BoolQ: Exploring the Surprising Difficulty of Natural Yes/No Questions (1905.10044v1)

Published 24 May 2019 in cs.CL

Abstract: In this paper we study yes/no questions that are naturally occurring --- meaning that they are generated in unprompted and unconstrained settings. We build a reading comprehension dataset, BoolQ, of such questions, and show that they are unexpectedly challenging. They often query for complex, non-factoid information, and require difficult entailment-like inference to solve. We also explore the effectiveness of a range of transfer learning baselines. We find that transferring from entailment data is more effective than transferring from paraphrase or extractive QA data, and that it, surprisingly, continues to be very beneficial even when starting from massive pre-trained LLMs such as BERT. Our best method trains BERT on MultiNLI and then re-trains it on our train set. It achieves 80.4% accuracy compared to 90% accuracy of human annotators (and 62% majority-baseline), leaving a significant gap for future work.

Citations (1,191)

View on Semantic Scholar

Summary

The paper presents the BoolQ dataset of 16,000 natural yes/no question-passage pairs, highlighting the challenging inferential reasoning required.
It shows through transfer learning experiments that pre-training on MultiNLI significantly boosts performance, achieving an 80.43% accuracy on the test set.
The research underscores the need for advanced pre-training methods to capture implicit reasoning, paving the way for future NLU improvements.

Exploring the Surprising Difficulty of Natural Yes/No Questions: An Examination of BoolQ

The paper "BoolQ: Exploring the Surprising Difficulty of Natural Yes/No Questions" introduces a novel dataset, BoolQ, which is designed to test machine learning models on their ability to answer naturally occurring, binary (yes/no) questions based on text passages. This dataset fills a notable gap in evaluating natural language understanding (NLU) systems, especially in tasks requiring a high degree of inferential reasoning. The authors provide a comprehensive analysis of the dataset's complexity and demonstrate its robustness through extensive experimentation with various transfer learning approaches.

Dataset Construction

BoolQ is composed of 16,000 question-passage pairs derived from natural queries to the Google search engine. These queries were manually filtered to ensure they were comprehensible and unambiguous yes/no questions. Each question is paired with a relevant passage from Wikipedia that annotators identified as containing sufficient information to deduce the answer. The dataset splits into 9,427 training, 3,270 development, and 3,270 test examples.

Analytical Insights

The paper's analysis reveals the intrinsic difficulty of the BoolQ dataset. A significant finding is that many questions require complex inferential reasoning. For instance, only 38.7% of the questions can be answered through simple paraphrasing of the content in the passage. The remaining questions necessitate reasoning based on implicit information, world knowledge, and factual reasoning, highlighting the advanced comprehension capabilities required of the models.

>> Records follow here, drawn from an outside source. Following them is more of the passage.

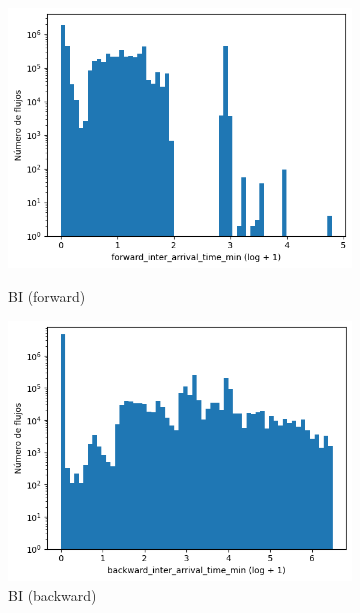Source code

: \begin{figure}[H]
\begin{subfigure}[b]{0.26\textwidth}
        \includegraphics[width=\textwidth]{media/packet_pincer_botiot/forward_inter_arrival_time_min_log_x_log_y.png}
        \caption{BI (forward)}
        \includegraphics[width=\textwidth]{media/packet_pincer_botiot/backward_inter_arrival_time_min_log_x_log_y.png}
        \caption{BI (backward)} \label{fig:packet_pincer_inter_arrival_time_min_bi_min}
    \end{subfigure}
    \hfill
    \begin{subfigure}[b]{0.26\textwidth}
        \centering

\end{subfigure}
\end{figure}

Transfer Learning Approaches

Given the challenging nature of BoolQ, the authors explore a series of transfer learning methods to improve model performance. They evaluate the efficacy of transferring from various datasets and NLP tasks, including entailment (MultiNLI, SNLI), multiple-choice QA (RACE), and extractive QA (SQuAD 2.0, QNLI). Their results indicate that pre-training on MultiNLI yields the highest boost in performance. Additionally, the combination of unsupervised pre-training models (such as BERT and OpenAI GPT) with MultiNLI pre-training leads to remarkable performance gains.

Empirical Results

The best-performing model achieves an accuracy of 80.43% on the BoolQ test set, which underscores the difficulty of this task given that human annotators achieve 90% accuracy. Notably, pre-training on MultiNLI in conjunction with fine-tuning on BoolQ proved significantly beneficial, even when starting from powerful pre-trained LLMs like BERT. The high performance of MultiNLI-trained models suggests that datasets geared towards textual entailment, especially those including contradiction detection, are more effective at transferring to yes/no question answering tasks.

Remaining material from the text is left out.